*** Extracted material ***
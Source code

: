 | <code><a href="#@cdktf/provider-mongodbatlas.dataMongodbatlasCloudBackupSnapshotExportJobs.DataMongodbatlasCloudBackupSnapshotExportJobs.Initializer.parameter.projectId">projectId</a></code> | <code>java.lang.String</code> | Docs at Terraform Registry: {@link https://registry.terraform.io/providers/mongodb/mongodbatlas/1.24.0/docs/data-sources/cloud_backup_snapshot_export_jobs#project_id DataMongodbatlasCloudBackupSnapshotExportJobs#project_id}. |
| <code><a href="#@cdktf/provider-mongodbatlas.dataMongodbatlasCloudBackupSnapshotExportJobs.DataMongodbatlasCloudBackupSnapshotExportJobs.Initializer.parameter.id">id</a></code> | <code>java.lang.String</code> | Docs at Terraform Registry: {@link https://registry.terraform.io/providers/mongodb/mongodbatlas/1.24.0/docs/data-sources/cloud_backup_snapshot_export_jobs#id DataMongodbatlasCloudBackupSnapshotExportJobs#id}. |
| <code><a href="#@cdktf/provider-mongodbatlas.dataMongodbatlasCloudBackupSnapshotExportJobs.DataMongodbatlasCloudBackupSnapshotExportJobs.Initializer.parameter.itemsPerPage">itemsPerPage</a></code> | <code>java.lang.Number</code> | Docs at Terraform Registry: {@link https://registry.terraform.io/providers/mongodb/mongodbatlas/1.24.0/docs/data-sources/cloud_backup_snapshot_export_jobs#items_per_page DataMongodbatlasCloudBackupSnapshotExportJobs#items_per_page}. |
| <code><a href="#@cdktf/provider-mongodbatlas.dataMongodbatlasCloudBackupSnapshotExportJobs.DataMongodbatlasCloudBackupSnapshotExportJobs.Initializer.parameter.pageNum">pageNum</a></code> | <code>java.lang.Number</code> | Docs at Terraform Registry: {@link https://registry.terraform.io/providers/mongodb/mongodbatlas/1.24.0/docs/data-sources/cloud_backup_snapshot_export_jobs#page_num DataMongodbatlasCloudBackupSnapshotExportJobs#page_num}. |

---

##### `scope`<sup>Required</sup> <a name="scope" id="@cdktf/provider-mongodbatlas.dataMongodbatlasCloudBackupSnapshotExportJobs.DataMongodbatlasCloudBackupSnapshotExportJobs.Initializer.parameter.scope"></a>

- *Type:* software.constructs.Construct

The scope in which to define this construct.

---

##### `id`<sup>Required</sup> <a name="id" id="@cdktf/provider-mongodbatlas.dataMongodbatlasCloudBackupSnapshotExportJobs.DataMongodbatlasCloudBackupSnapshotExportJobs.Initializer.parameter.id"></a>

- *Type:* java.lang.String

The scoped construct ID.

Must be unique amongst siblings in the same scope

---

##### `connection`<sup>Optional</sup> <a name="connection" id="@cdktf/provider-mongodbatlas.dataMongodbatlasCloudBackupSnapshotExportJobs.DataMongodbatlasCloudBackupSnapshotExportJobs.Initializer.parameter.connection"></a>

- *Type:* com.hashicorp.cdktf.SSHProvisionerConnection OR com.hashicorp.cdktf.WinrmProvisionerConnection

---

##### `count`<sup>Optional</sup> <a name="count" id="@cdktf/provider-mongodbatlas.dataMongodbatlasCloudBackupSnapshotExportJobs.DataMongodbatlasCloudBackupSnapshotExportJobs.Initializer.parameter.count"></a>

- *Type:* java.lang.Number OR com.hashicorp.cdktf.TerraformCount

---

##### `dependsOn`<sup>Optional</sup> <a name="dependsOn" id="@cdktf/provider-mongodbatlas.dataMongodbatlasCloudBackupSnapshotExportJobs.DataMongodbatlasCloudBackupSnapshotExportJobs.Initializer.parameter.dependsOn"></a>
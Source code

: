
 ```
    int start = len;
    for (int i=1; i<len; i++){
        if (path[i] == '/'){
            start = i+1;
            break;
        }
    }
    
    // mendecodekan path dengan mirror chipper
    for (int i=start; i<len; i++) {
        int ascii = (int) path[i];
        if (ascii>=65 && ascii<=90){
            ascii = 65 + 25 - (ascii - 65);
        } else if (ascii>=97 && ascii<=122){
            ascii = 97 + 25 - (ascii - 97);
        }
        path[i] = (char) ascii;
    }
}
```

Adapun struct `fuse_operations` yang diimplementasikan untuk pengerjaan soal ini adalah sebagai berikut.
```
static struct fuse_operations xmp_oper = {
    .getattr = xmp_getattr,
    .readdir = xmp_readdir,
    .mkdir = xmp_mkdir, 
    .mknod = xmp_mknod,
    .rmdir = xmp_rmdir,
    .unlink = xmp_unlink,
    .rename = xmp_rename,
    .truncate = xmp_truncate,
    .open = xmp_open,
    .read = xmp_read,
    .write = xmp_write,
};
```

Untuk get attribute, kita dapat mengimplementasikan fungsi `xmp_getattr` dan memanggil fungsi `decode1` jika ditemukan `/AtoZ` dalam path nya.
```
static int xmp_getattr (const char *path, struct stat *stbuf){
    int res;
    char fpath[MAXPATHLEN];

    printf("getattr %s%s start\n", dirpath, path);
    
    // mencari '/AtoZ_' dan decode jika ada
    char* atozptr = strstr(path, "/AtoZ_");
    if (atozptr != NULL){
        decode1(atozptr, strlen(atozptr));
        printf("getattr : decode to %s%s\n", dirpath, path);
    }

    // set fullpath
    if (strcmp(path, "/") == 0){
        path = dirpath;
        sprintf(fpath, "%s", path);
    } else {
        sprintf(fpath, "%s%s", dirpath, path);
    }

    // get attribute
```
*** End of Extracted material ***
Which lines in the records above contain the string "https"? Copy each one.

Solution for this task:
: | <code><a href="#@cdktf/provider-mongodbatlas.dataMongodbatlasCloudBackupSnapshotExportJobs.DataMongodbatlasCloudBackupSnapshotExportJobs.Initializer.parameter.projectId">projectId</a></code> | <code>java.lang.String</code> | Docs at Terraform Registry: {@link https://registry.terraform.io/providers/mongodb/mongodbatlas/1.24.0/docs/data-sources/cloud_backup_snapshot_export_jobs#project_id DataMongodbatlasCloudBackupSnapshotExportJobs#project_id}. |
| <code><a href="#@cdktf/provider-mongodbatlas.dataMongodbatlasCloudBackupSnapshotExportJobs.DataMongodbatlasCloudBackupSnapshotExportJobs.Initializer.parameter.id">id</a></code> | <code>java.lang.String</code> | Docs at Terraform Registry: {@link https://registry.terraform.io/providers/mongodb/mongodbatlas/1.24.0/docs/data-sources/cloud_backup_snapshot_export_jobs#id DataMongodbatlasCloudBackupSnapshotExportJobs#id}. |
| <code><a href="#@cdktf/provider-mongodbatlas.dataMongodbatlasCloudBackupSnapshotExportJobs.DataMongodbatlasCloudBackupSnapshotExportJobs.Initializer.parameter.itemsPerPage">itemsPerPage</a></code> | <code>java.lang.Number</code> | Docs at Terraform Registry: {@link https://registry.terraform.io/providers/mongodb/mongodbatlas/1.24.0/docs/data-sources/cloud_backup_snapshot_export_jobs#items_per_page DataMongodbatlasCloudBackupSnapshotExportJobs#items_per_page}. |
| <code><a href="#@cdktf/provider-mongodbatlas.dataMongodbatlasCloudBackupSnapshotExportJobs.DataMongodbatlasCloudBackupSnapshotExportJobs.Initializer.parameter.pageNum">pageNum</a></code> | <code>java.lang.Number</code> | Docs at Terraform Registry: {@link https://registry.terraform.io/providers/mongodb/mongodbatlas/1.24.0/docs/data-sources/cloud_backup_snapshot_export_jobs#page_num DataMongodbatlasCloudBackupSnapshotExportJobs#page_num}. |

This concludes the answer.